To identify unknowns using as little spectroscopic information as possible, we implemented an evolutionary algorithm-based CASE mechanism to elucidate candidates in a fully automated fashion, with input of the molecular formula and 13C NMR spectrum of the isolated compound. We also tested how filters like natural product-likeness, a measure that calculates the similarity of the compounds to known natural product space, might enhance the performance and quality of the structure elucidation. The evolutionary algorithm is implemented within the SENECA package for CASE reported previously, and is available for free download under artistic license at http://sourceforge.net/projects/seneca/. The natural product-likeness calculator is incorporated as a plugin within SENECA and is available as a GUI client and command-line executable. Significant improvements in candidate ranking were demonstrated for 41 small test molecules when the CASE system was supplemented by a natural product-likeness filter.
In spectroscopically underdetermined structure elucidation problems, natural product-likeness can contribute to a better ranking of the correct structure in the results list.
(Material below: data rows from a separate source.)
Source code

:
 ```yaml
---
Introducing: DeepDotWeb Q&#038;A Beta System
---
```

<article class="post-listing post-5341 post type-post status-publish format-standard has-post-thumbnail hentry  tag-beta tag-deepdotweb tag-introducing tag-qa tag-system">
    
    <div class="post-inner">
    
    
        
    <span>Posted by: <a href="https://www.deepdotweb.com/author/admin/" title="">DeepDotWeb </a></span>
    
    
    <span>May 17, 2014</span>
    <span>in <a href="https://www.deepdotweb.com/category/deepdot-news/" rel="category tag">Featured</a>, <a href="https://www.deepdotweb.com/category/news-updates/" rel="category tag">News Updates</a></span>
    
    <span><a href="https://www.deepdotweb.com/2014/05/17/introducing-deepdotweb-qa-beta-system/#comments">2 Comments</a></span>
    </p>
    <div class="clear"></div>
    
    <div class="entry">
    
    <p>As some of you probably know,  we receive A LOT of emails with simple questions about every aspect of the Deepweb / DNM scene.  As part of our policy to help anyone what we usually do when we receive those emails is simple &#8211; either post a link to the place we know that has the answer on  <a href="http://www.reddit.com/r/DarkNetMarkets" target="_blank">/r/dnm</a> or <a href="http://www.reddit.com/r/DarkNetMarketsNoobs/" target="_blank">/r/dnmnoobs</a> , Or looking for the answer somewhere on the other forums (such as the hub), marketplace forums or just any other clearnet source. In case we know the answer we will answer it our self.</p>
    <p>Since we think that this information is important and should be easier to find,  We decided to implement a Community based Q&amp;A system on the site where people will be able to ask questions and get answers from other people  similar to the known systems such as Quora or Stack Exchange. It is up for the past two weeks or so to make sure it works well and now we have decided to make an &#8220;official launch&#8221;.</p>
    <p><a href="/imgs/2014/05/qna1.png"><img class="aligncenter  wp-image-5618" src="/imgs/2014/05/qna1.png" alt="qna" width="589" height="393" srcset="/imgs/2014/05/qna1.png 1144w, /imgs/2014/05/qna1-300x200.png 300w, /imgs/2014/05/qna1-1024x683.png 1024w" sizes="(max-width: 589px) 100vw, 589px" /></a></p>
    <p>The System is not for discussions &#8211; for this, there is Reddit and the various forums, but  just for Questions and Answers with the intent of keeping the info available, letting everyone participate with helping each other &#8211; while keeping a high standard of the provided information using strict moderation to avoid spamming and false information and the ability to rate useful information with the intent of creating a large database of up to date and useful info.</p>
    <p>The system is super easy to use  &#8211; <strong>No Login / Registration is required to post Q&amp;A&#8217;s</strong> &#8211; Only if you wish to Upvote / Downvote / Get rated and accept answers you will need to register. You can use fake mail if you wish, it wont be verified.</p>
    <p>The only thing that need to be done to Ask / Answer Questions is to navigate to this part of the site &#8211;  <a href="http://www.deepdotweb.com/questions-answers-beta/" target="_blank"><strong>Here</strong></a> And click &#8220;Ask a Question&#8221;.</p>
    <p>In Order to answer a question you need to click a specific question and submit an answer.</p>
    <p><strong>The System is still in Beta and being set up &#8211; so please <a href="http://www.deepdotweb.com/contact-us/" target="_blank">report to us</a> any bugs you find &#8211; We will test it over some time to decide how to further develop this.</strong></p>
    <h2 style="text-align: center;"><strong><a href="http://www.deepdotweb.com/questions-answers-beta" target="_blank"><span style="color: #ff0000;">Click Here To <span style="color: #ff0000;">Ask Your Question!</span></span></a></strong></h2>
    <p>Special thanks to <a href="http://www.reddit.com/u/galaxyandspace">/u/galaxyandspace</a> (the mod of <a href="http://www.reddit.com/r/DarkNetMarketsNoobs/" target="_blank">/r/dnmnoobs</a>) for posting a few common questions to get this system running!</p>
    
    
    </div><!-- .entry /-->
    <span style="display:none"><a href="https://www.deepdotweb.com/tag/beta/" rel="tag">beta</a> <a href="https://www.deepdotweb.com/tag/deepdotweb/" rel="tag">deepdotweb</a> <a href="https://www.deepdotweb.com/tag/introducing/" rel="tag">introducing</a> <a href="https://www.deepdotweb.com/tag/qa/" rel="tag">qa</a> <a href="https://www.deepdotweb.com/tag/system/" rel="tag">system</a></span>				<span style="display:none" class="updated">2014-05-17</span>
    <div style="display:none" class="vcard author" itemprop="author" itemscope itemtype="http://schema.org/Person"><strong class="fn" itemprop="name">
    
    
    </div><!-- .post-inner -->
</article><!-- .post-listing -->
在代谢组学实验中,经常会检测到具有未知结构特征的代谢物的光谱指纹。计算机辅助结构解析(CASE)已被用于确定未知化合物的结构特征。人们普遍认为,单一的一维 NMR 谱或质谱通常不足以确定一个未知化合物的身份。当一套来自一维和二维 NMR 实验的谱图以及分子式可用时,作者之一曾报道过成功解析了多达 30 个重原子候选物的化学结构。在高通量代谢组学中,通常仅进行一维 NMR 或质谱实验,以便对样品进行快速分析。这种方法随后需要对光谱模式进行自动分析,以快速识别已知和未知结构。在这项研究中,我们研究了是否可以利用其他现有知识,例如未知化合物是天然产物的事实,来提高结构解析后结果列表中正确结构的排名。
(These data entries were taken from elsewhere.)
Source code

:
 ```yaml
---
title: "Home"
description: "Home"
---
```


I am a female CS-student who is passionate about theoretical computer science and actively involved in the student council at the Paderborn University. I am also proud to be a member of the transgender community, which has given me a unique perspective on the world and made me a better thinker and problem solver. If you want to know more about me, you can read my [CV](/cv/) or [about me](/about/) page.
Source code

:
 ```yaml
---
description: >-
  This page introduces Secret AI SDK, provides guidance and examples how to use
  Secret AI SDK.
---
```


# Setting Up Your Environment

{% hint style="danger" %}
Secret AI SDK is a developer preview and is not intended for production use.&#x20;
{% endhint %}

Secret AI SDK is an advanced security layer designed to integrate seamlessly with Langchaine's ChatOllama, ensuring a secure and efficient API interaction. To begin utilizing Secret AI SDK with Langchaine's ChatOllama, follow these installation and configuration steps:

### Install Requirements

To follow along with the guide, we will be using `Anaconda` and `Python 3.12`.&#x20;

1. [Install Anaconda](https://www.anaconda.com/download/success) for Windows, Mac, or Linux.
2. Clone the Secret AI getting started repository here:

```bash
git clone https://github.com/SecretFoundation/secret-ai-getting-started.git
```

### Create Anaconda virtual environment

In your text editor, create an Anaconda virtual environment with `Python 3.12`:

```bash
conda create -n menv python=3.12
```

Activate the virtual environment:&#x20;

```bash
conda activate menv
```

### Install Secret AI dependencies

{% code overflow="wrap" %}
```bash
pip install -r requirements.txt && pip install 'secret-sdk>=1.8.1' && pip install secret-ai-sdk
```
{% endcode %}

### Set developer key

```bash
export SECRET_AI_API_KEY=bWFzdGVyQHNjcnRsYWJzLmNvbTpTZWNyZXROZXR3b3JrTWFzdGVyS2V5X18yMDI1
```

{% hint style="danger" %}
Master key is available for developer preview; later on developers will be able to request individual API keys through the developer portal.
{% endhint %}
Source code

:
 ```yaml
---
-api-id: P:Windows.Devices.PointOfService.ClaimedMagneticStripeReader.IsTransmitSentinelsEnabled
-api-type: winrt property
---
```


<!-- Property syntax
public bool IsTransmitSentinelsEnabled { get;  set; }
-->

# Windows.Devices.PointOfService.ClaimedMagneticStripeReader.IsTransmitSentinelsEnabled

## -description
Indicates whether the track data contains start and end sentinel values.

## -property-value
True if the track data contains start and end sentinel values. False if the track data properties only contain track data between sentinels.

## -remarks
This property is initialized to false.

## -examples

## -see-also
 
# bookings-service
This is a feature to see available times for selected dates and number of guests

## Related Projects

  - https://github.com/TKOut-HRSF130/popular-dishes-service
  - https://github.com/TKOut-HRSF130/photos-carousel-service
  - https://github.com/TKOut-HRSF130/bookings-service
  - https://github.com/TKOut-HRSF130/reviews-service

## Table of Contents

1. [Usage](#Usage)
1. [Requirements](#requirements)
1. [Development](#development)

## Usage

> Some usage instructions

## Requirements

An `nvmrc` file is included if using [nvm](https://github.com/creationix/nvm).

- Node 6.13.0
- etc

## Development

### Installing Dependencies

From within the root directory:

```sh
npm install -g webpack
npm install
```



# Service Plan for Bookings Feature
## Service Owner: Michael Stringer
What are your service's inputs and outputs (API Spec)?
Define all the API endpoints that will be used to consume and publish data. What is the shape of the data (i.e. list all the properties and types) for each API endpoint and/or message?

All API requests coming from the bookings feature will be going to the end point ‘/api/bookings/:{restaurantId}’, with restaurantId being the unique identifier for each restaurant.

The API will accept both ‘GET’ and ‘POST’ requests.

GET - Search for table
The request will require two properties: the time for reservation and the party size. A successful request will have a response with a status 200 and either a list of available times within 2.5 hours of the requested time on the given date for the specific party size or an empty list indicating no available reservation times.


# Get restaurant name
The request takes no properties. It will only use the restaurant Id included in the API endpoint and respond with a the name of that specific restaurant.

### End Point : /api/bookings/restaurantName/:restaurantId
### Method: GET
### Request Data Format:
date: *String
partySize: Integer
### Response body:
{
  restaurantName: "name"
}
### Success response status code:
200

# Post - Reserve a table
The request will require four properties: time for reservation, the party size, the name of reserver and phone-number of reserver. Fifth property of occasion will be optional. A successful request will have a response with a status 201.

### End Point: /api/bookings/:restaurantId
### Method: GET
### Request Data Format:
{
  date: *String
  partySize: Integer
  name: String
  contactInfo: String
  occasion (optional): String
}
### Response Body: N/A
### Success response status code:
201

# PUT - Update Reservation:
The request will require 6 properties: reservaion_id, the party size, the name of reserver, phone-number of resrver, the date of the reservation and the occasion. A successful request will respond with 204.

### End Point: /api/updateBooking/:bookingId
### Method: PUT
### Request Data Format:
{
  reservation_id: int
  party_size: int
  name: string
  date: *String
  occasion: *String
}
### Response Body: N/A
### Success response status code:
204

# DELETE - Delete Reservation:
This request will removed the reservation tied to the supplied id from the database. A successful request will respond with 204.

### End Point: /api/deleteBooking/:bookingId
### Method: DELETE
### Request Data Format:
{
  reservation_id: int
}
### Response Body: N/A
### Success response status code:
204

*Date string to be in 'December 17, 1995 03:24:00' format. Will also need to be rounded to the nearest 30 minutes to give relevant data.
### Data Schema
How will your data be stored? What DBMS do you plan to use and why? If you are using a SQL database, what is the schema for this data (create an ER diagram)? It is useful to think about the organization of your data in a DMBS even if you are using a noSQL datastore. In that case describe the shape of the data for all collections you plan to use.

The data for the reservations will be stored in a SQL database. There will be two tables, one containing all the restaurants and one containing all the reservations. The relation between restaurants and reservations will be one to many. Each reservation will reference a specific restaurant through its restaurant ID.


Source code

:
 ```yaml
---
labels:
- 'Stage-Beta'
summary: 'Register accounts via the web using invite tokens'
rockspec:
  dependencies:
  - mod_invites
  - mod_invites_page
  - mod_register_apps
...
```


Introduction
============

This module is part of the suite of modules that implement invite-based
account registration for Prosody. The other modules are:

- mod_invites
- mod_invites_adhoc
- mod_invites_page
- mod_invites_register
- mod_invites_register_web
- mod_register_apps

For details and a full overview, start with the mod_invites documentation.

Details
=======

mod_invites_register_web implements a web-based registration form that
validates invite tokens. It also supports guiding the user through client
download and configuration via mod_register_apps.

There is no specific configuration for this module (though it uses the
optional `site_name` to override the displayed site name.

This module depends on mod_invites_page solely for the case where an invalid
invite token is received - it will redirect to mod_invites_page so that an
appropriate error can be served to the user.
为了尽可能少地使用光谱信息来识别未知物,我们实现了一种基于进化算法的 CASE 机制,以全自动方式对候选物进行解析,输入的是分离化合物的分子式和 13C NMR 谱。我们还测试了像天然产物相似性这样的过滤器如何提高结构解析的性能和质量,这是一种计算化合物与已知天然产物空间相似性的度量。进化算法是在之前报道的 SENECA 包中的 CASE 中实现的,可在 http://sourceforge.net/projects/seneca/ 下以艺术许可证免费下载。天然产物相似性计算器作为 SENECA 的一个插件集成在一起,作为 GUI 客户端和命令行可执行文件提供。当 CASE 系统补充天然产物相似性过滤器时,对 41 个小分子测试分子的候选物排名有显著提高。
在光谱上未充分确定的结构解析问题中,天然产物相似性可以有助于更好地在结果列表中对正确结构进行排名。